Only the lines below from the one that contains "- [Feature]: Add" through the one that contains "Almost every single" should appear in your answer, exact and without pictures.

Start of EXERCISE MATERIAL

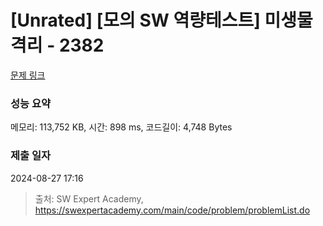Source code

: # [Unrated] [모의 SW 역량테스트] 미생물 격리 - 2382 

[문제 링크](https://swexpertacademy.com/main/code/problem/problemDetail.do?contestProbId=AV597vbqAH0DFAVl) 

### 성능 요약

메모리: 113,752 KB, 시간: 898 ms, 코드길이: 4,748 Bytes

### 제출 일자

2024-08-27 17:16



> 출처: SW Expert Academy, https://swexpertacademy.com/main/code/problem/problemList.do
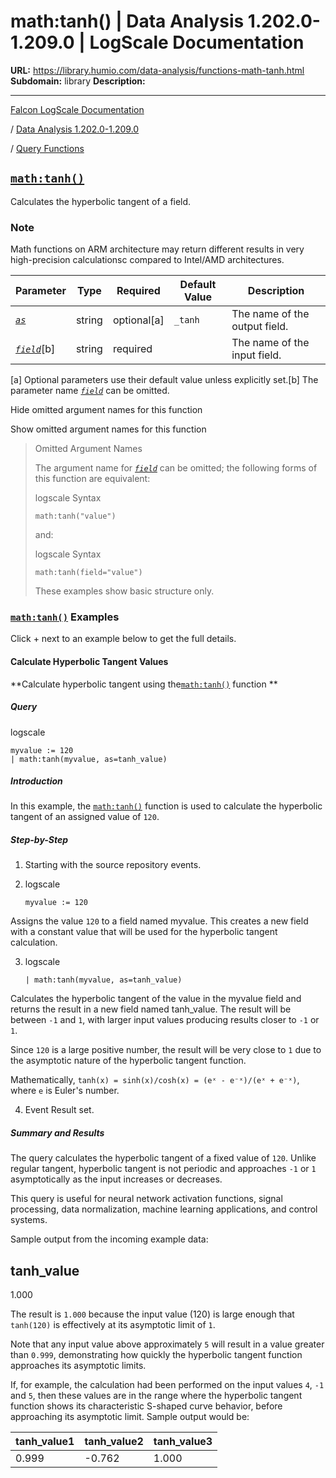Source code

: # math:tanh() | Data Analysis 1.202.0-1.209.0 | LogScale Documentation

**URL:** https://library.humio.com/data-analysis/functions-math-tanh.html
**Subdomain:** library
**Description:** 

---

[Falcon LogScale Documentation](https://library.humio.com)

/ [Data Analysis 1.202.0-1.209.0](data-analysis-docs.html)

/ [Query Functions](functions.html)

## [`math:tanh()`](functions-math-tanh.html "math:tanh\(\)")

Calculates the hyperbolic tangent of a field. 

### Note

Math functions on ARM architecture may return different results in very high-precision calculationsc compared to Intel/AMD architectures.

Parameter| Type| Required| Default Value| Description  
---|---|---|---|---  
[ _`as`_](functions-math-tanh.html#query-functions-math-tanh-as)|  string| optional[a] | `_tanh`|  The name of the output field.   
[_`field`_](functions-math-tanh.html#query-functions-math-tanh-field)[b]| string| required |  |  The name of the input field.   
[a] Optional parameters use their default value unless explicitly set.[b] The parameter name [_`field`_](functions-math-tanh.html#query-functions-math-tanh-field) can be omitted.  
  
Hide omitted argument names for this function

Show omitted argument names for this function

> Omitted Argument Names
> 
> The argument name for [_`field`_](functions-math-tanh.html#query-functions-math-tanh-field) can be omitted; the following forms of this function are equivalent:
> 
> logscale Syntax
>     
>     
>     math:tanh("value")
> 
> and:
> 
> logscale Syntax
>     
>     
>     math:tanh(field="value")
> 
> These examples show basic structure only.

### [`math:tanh()`](functions-math-tanh.html "math:tanh\(\)") Examples

Click + next to an example below to get the full details.

#### Calculate Hyperbolic Tangent Values

**Calculate hyperbolic tangent using the[`math:tanh()`](functions-math-tanh.html "math:tanh\(\)") function **

##### Query

logscale
    
    
    myvalue := 120
    | math:tanh(myvalue, as=tanh_value)

##### Introduction

In this example, the [`math:tanh()`](functions-math-tanh.html "math:tanh\(\)") function is used to calculate the hyperbolic tangent of an assigned value of `120`. 

##### Step-by-Step

  1. Starting with the source repository events.

  2. logscale
         
         myvalue := 120

Assigns the value `120` to a field named myvalue. This creates a new field with a constant value that will be used for the hyperbolic tangent calculation. 

  3. logscale
         
         | math:tanh(myvalue, as=tanh_value)

Calculates the hyperbolic tangent of the value in the myvalue field and returns the result in a new field named tanh_value. The result will be between `-1` and `1`, with larger input values producing results closer to `-1` or `1`. 

Since `120` is a large positive number, the result will be very close to `1` due to the asymptotic nature of the hyperbolic tangent function. 

Mathematically, `tanh(x) = sinh(x)/cosh(x) = (eˣ - e⁻ˣ)/(eˣ + e⁻ˣ)`, where `e` is Euler's number. 

  4. Event Result set.




##### Summary and Results

The query calculates the hyperbolic tangent of a fixed value of `120`. Unlike regular tangent, hyperbolic tangent is not periodic and approaches `-1` or `1` asymptotically as the input increases or decreases. 

This query is useful for neural network activation functions, signal processing, data normalization, machine learning applications, and control systems. 

Sample output from the incoming example data: 

tanh_value  
---  
1.000  
  
The result is `1.000` because the input value (120) is large enough that `tanh(120)` is effectively at its asymptotic limit of `1`. 

Note that any input value above approximately `5` will result in a value greater than `0.999`, demonstrating how quickly the hyperbolic tangent function approaches its asymptotic limits. 

If, for example, the calculation had been performed on the input values `4`, `-1` and `5`, then these values are in the range where the hyperbolic tangent function shows its characteristic S-shaped curve behavior, before approaching its asymptotic limit. Sample output would be: 

tanh_value1| tanh_value2| tanh_value3  
---|---|---  
0.999| -0.762| 1.000
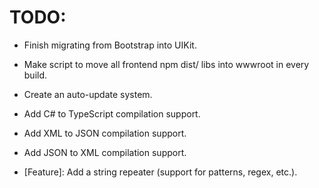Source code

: # TODO:

- Finish migrating from Bootstrap into UIKit.

- Make script to move all frontend npm dist/ libs into wwwroot in every build.

- Create an auto-update system.

- Add C# to TypeScript compilation support.

- Add XML to JSON compilation support.

- Add JSON to XML compilation support.

- [Feature]: Add a string repeater (support for patterns, regex, etc.).

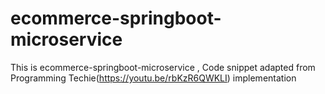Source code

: # ecommerce-springboot-microservice
This is ecommerce-springboot-microservice , Code snippet adapted from Programming Techie(https://youtu.be/rbKzR6QWKLI) implementation
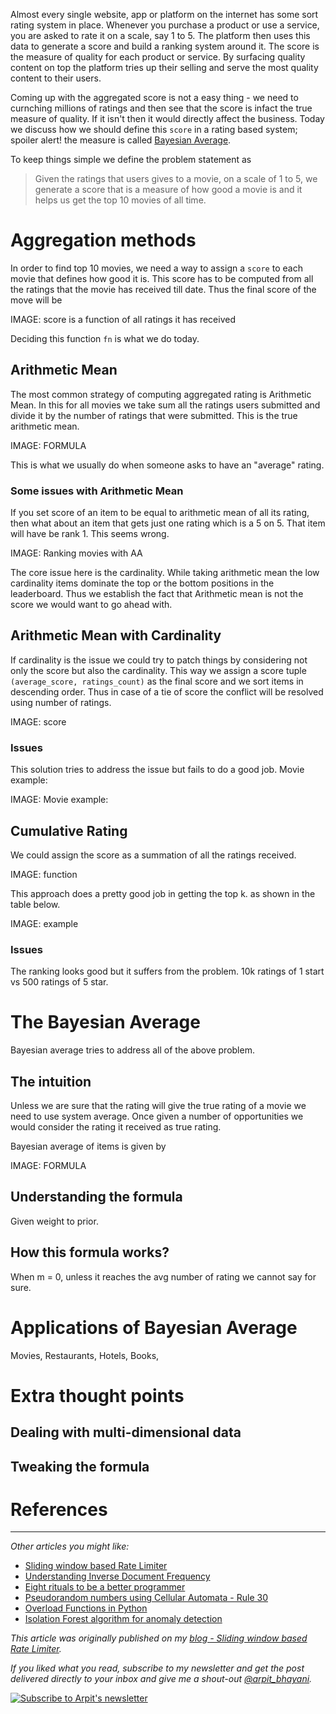 Almost every single website, app or platform on the internet has some sort rating system in place. Whenever you purchase a product or use a service, you are asked to rate it on a scale, say 1 to 5. The platform then uses this data to generate a score and build a ranking system around it. The score is the measure of quality for each product or service. By surfacing quality content on top the platform tries up their selling and serve the most quality content to their users.

Coming up with the aggregated score is not a easy thing - we need to curnching millions of ratings and then see that the score is infact the true measure of quality. If it isn't then it would directly affect the business. Today we discuss how we should define this `score` in a rating based system; spoiler alert! the measure is called [Bayesian Average](https://en.wikipedia.org/wiki/Bayesian_average).

To keep things simple we define the problem statement as

> Given the ratings that users gives to a movie, on a scale of 1 to 5, we generate a score that is a measure of how good a movie is and it helps us get the top 10 movies of all time.

# Aggregation methods
In order to find top 10 movies, we need a way to assign a `score` to each movie that defines how good it is. This score has to be computed from all the ratings that the movie has received till date. Thus the final score of the move will be

IMAGE: score is a function of all ratings it has received

Deciding this function `fn` is what we do today.

## Arithmetic Mean
The most common strategy of computing aggregated rating is Arithmetic Mean. In this for all movies we take sum all the ratings users submitted and divide it by the number of ratings that were submitted. This is the true arithmetic mean.

IMAGE: FORMULA

This is what we usually do when someone asks to have an "average" rating.

### Some issues with Arithmetic Mean
If you set score of an item to be equal to arithmetic mean of all its rating, then what about an item that gets just one rating which is a 5 on 5. That item will have be rank 1. This seems wrong.

IMAGE: Ranking movies with AA

The core issue here is the cardinality. While taking arithmetic mean the low cardinality items dominate the top or the bottom positions in the leaderboard. Thus we establish the fact that Arithmetic mean is not the score we would want to go ahead with.

## Arithmetic Mean with Cardinality
If cardinality is the issue we could try to patch things by considering not only the score but also the cardinality. This way we assign a score tuple `(average_score, ratings_count)` as the final score and we sort items in descending order. Thus in case of a tie of score the conflict will be resolved using number of ratings.

IMAGE: score

### Issues
This solution tries to address the issue but fails to do a good job. Movie example:

IMAGE: Movie example:

## Cumulative Rating
We could assign the score as a summation of all the ratings received.

IMAGE: function

This approach does a pretty good job in getting the top k. as shown in the table below.

IMAGE: example

### Issues
The ranking looks good but it suffers from the problem. 10k ratings of 1 start vs 500 ratings of 5 star.

# The Bayesian Average
Bayesian average tries to address all of the above problem.

## The intuition
Unless we are sure that the rating will give the true rating of a movie we need to use system average. Once given a number of opportunities we would consider the rating it received as true rating.

Bayesian average of items is given by

IMAGE: FORMULA

## Understanding the formula

Given weight to prior.

## How this formula works?

When m = 0, unless it reaches the avg number of rating we cannot say for sure.

# Applications of Bayesian Average
Movies, Restaurants, Hotels, Books, 

# Extra thought points

## Dealing with multi-dimensional data

## Tweaking the formula

# References

---

_Other articles you might like:_
 - [Sliding window based Rate Limiter](https://arpitbhayani.me/blogs/sliding-window-ratelimiter)
 - [Understanding Inverse Document Frequency](https://arpitbhayani.me/blogs/idf)
 - [Eight rituals to be a better programmer](https://arpitbhayani.me/blogs/better-programmer)
 - [Pseudorandom numbers using Cellular Automata - Rule 30](https://arpitbhayani.me/blogs/rule-30)
 - [Overload Functions in Python](https://arpitbhayani.me/blogs/function-overloading)
 - [Isolation Forest algorithm for anomaly detection](https://arpitbhayani.me/blogs/isolation-forest)

_This article was originally published on my [blog - Sliding window based Rate Limiter](https://arpitbhayani.me/blogs/sliding-window-ratelimiter)._

_If you liked what you read, subscribe to my newsletter and get the post delivered directly to your inbox and give me a shout-out [@arpit_bhayani](https://twitter.com/arpit_bhayani)._

[![Subscribe to Arpit's newsletter](https://user-images.githubusercontent.com/4745789/74005152-fc4fc200-499d-11ea-9df7-9f6733a06aa8.png)](https://arpit.substack.com)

End of EXERCISE MATERIAL

→ WRITTEN ANSWER:
- [Feature]: Add a string repeater (support for patterns, regex, etc.).

Source code

: # ecommerce-springboot-microservice
This is ecommerce-springboot-microservice , Code snippet adapted from Programming Techie(https://youtu.be/rbKzR6QWKLI) implementation
 Almost every single website, app or platform on the internet has some sort rating system in place. Whenever you purchase a product or use a service, you are asked to rate it on a scale, say 1 to 5. The platform then uses this data to generate a score and build a ranking system around it. The score is the measure of quality for each product or service. By surfacing quality content on top the platform tries up their selling and serve the most quality content to their users.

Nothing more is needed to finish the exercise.